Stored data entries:
= Beginning of Section =
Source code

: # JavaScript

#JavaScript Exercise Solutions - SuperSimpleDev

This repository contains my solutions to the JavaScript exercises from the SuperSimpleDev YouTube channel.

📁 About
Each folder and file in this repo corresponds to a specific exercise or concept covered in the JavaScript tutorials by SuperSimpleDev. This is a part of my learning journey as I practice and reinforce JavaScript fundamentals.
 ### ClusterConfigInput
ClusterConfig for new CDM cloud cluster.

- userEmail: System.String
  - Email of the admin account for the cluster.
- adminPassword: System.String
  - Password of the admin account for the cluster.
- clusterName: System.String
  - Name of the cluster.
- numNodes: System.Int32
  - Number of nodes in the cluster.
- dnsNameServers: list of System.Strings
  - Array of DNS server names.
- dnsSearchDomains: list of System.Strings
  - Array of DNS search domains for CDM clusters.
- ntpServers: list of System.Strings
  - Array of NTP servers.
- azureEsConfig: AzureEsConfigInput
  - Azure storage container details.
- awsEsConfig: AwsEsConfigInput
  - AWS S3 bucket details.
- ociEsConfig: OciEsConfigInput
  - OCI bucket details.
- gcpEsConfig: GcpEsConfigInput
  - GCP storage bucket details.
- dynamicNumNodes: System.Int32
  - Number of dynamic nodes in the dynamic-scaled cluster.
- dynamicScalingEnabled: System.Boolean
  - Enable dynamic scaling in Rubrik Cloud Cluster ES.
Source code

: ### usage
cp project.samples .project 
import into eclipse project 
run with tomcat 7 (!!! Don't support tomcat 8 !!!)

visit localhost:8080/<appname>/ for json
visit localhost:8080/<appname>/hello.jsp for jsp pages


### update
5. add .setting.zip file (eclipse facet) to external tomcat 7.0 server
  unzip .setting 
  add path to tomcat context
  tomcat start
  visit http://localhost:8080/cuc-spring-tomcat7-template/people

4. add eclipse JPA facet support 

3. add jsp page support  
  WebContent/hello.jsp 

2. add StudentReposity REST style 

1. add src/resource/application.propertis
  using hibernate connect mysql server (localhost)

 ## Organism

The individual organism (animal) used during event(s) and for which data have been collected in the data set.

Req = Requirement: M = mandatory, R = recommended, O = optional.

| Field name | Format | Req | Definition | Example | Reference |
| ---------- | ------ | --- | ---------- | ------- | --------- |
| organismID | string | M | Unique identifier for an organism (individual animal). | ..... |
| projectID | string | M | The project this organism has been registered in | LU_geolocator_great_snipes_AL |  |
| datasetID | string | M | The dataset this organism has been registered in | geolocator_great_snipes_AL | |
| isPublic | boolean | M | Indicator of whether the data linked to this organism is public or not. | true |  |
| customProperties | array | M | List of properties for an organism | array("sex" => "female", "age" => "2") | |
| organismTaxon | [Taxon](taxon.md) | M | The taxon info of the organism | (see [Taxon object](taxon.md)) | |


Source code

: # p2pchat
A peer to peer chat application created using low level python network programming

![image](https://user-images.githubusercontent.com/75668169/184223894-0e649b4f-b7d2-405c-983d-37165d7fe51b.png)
= End of Section =
WHAT YOU ARE ASKED TO DO: Return all the lines above exactly as given.

ANSWER TO THE EXERCISE:
Source code

: # JavaScript

#JavaScript Exercise Solutions - SuperSimpleDev

This repository contains my solutions to the JavaScript exercises from the SuperSimpleDev YouTube channel.

📁 About
Each folder and file in this repo corresponds to a specific exercise or concept covered in the JavaScript tutorials by SuperSimpleDev. This is a part of my learning journey as I practice and reinforce JavaScript fundamentals.
 ### ClusterConfigInput
ClusterConfig for new CDM cloud cluster.

- userEmail: System.String
  - Email of the admin account for the cluster.
- adminPassword: System.String
  - Password of the admin account for the cluster.
- clusterName: System.String
  - Name of the cluster.
- numNodes: System.Int32
  - Number of nodes in the cluster.
- dnsNameServers: list of System.Strings
  - Array of DNS server names.
- dnsSearchDomains: list of System.Strings
  - Array of DNS search domains for CDM clusters.
- ntpServers: list of System.Strings
  - Array of NTP servers.
- azureEsConfig: AzureEsConfigInput
  - Azure storage container details.
- awsEsConfig: AwsEsConfigInput
  - AWS S3 bucket details.
- ociEsConfig: OciEsConfigInput
  - OCI bucket details.
- gcpEsConfig: GcpEsConfigInput
  - GCP storage bucket details.
- dynamicNumNodes: System.Int32
  - Number of dynamic nodes in the dynamic-scaled cluster.
- dynamicScalingEnabled: System.Boolean
  - Enable dynamic scaling in Rubrik Cloud Cluster ES.
Source code

: ### usage
cp project.samples .project 
import into eclipse project 
run with tomcat 7 (!!! Don't support tomcat 8 !!!)

visit localhost:8080/<appname>/ for json
visit localhost:8080/<appname>/hello.jsp for jsp pages


### update
5. add .setting.zip file (eclipse facet) to external tomcat 7.0 server
  unzip .setting 
  add path to tomcat context
  tomcat start
  visit http://localhost:8080/cuc-spring-tomcat7-template/people

4. add eclipse JPA facet support 

3. add jsp page support  
  WebContent/hello.jsp 

2. add StudentReposity REST style 

1. add src/resource/application.propertis
  using hibernate connect mysql server (localhost)

 ## Organism

The individual organism (animal) used during event(s) and for which data have been collected in the data set.

Req = Requirement: M = mandatory, R = recommended, O = optional.

| Field name | Format | Req | Definition | Example | Reference |
| ---------- | ------ | --- | ---------- | ------- | --------- |
| organismID | string | M | Unique identifier for an organism (individual animal). | ..... |
| projectID | string | M | The project this organism has been registered in | LU_geolocator_great_snipes_AL |  |
| datasetID | string | M | The dataset this organism has been registered in | geolocator_great_snipes_AL | |
| isPublic | boolean | M | Indicator of whether the data linked to this organism is public or not. | true |  |
| customProperties | array | M | List of properties for an organism | array("sex" => "female", "age" => "2") | |
| organismTaxon | [Taxon](taxon.md) | M | The taxon info of the organism | (see [Taxon object](taxon.md)) | |


Source code

: # p2pchat
A peer to peer chat application created using low level python network programming

![image](https://user-images.githubusercontent.com/75668169/184223894-0e649b4f-b7d2-405c-983d-37165d7fe51b.png)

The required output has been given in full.